January 15Th 2013. Jorge Pardo received in Paris at Théâtre du Châtelet th
We knew it all along, but just in case, the Institute of French Jazz reminded us two months ago that this Madrid man is a living legend of music. And in fact he’s been working with flamenco artists for decades. The thing is, when we see Jorge Pardo in collaboration with this one and that one, when he shows up involved in concerts or when we’re lucky enough to hear him put his wind instruments to work at spontaneous gatherings, we start to take him for granted. We overlooked him. He seemed so normal. It’s unforgivable.
In this chat we had in downtown Madrid he was gracious, straightforward and cordial. With all he’s lived and experienced, he was as natural as could be. Life seen through the eyes of someone from Madrid who nevertheless feels forgotten by the good ol’ boy programming network and bureaucracy of his beloved hometown.
Congratulations Jorge. We’re surely not the first, nor will we be the last to say it.
Thank you. It’s true, people have been overwhelmingly supportive and affectionate. I’m still taking some calls and giving interviews. And so it goes, a year from now I’ll be struggling to promote my records again. But I’m the same musician as always.
You seem surprised by it all.
The award was a surprise, a big one. I’m not the kind of musician who has a powerful record company behind me, or an aggressive manager. And I don’t really have an important presence in France.
So there was no actual candidacy for this…
No. I just received notification that I’d been awarded the prize and that was it, a complete surprise. And it looks like this particular institution isn’t affected by politics or knowing the right people. They’ve proven to be quite independent, because to tell the truth, I’d never heard of them and I’ve never worked much in France beyond the two or three festivals I might do there in a given year.
And you’re just the one who sort of rejected the establishment, now they come and give you a prize.
Yeah, there are actually anecdotes about this I could tell you. But I’m happy with everyone’s reaction, yours, the specialized press that is, and now the public at large too. You know, I’d never paid attention to any of this, but there’s something special about a Spaniard being named in Paris, London or New York, it seems more important. Again I say, this is a real trip because mainstream media never paid attention to me before.
“You know, I’d never paid attention to any of this, but there’s something special about a Spaniard being named in Paris, London or New York, it seems more important. Again I say, this is a real trip because mainstream media never paid attention to me before”.
But if you become a football-player and the magazine “France Football” gives you their Balón de Oro prize, it would be even bigger news, believe me. Although this is the jazz equivalent.
Well, that’s a bit over the top…this business doesn’t move a lot of money, there’s no comparison.
What if you’d been French and they gave it to you in France?

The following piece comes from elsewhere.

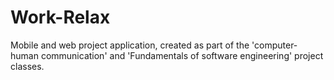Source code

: # Work-Relax
Mobile and web project application, created as part of the 'computer-human communication' and 'Fundamentals of software engineering' project classes.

I actually don’t know, but like I say, this time around I felt like I was in the spotlight. And let me tell you something I didn’t mention before. Beyond the media hype, a lot of friends and followers of mine received the news with even greater excitement than I did, because they identified with me after all these years of support. Now they’re proud to say “I always knew you were good”.
And what about official reaction?
Yeah…the big nothing. Not even in my own hometown…nothing. They’ve got me sidelined in Madrid. In general I have work, fortunately I can’t complain about that, but when it comes to programming I think the people in charge lack criteria.
A kind of mafia perhaps?
Well, you have to bet on what’s commercially viable, now more than ever. TV, hundreds of journalists… But a musician who does music just like that, who isn’t following in anyone’s footsteps and has no political alliances, someone who doesn’t go to the programmer’s office to kiss his feet…that person isn’t interesting or marketable.
I’m going to ask you something you might not like. Do you think the judges from the Academia del Jazz gave more importance to the flamenco aspect than to jazz itself?
I don’t mind that, quite the contrary, I love it. I’m a musician in the middle of stylistic controversy. In the sense that my duality, which doesn’t present any conflict for me, but makes problems for record stores and programmers, let’s say it becomes something that for a traditional follower of the art-form is a kind of extra added attraction, as it was for this academy of French jazz. In my case, it’s not orthodox jazz, and furthermore, I don’t consider myself a jazz musician, I haven’t got that label. In fact I’m much closer to the world of flamenco. And the result of all that can be interesting for an academy of jazz.
And if you’ve devoted as much time to jazz as to flamenco, you have the ability to be in two places at once.
Well, I’ve done a lot of things with Pat Metheny, Chick Corea…lots of experiences over the years. But without making it easy for anyone.
“I’m a musician in the middle of stylistic controversy. In the sense that my duality, which doesn’t present any conflict for me, but makes problems for record stores and programmers, let’s say it becomes something that for a traditional follower of the art-form is a kind of extra added attraction”.
By the way, do you happen to know who was on the panel of judges?
Actually, yes, but I didn’t find out until the process was complete. A critic from “Jazz Magazine” knew me from a long time ago and followed my career, apparently he openly proposed my name for the prize. And he brought twenty of my records to the meeting for the rest of the judges to see or at least have some idea of my work. Obviously that’s a respectable number of recordings, and the fact is it even makes my head spin to contemplate my own career over all these years.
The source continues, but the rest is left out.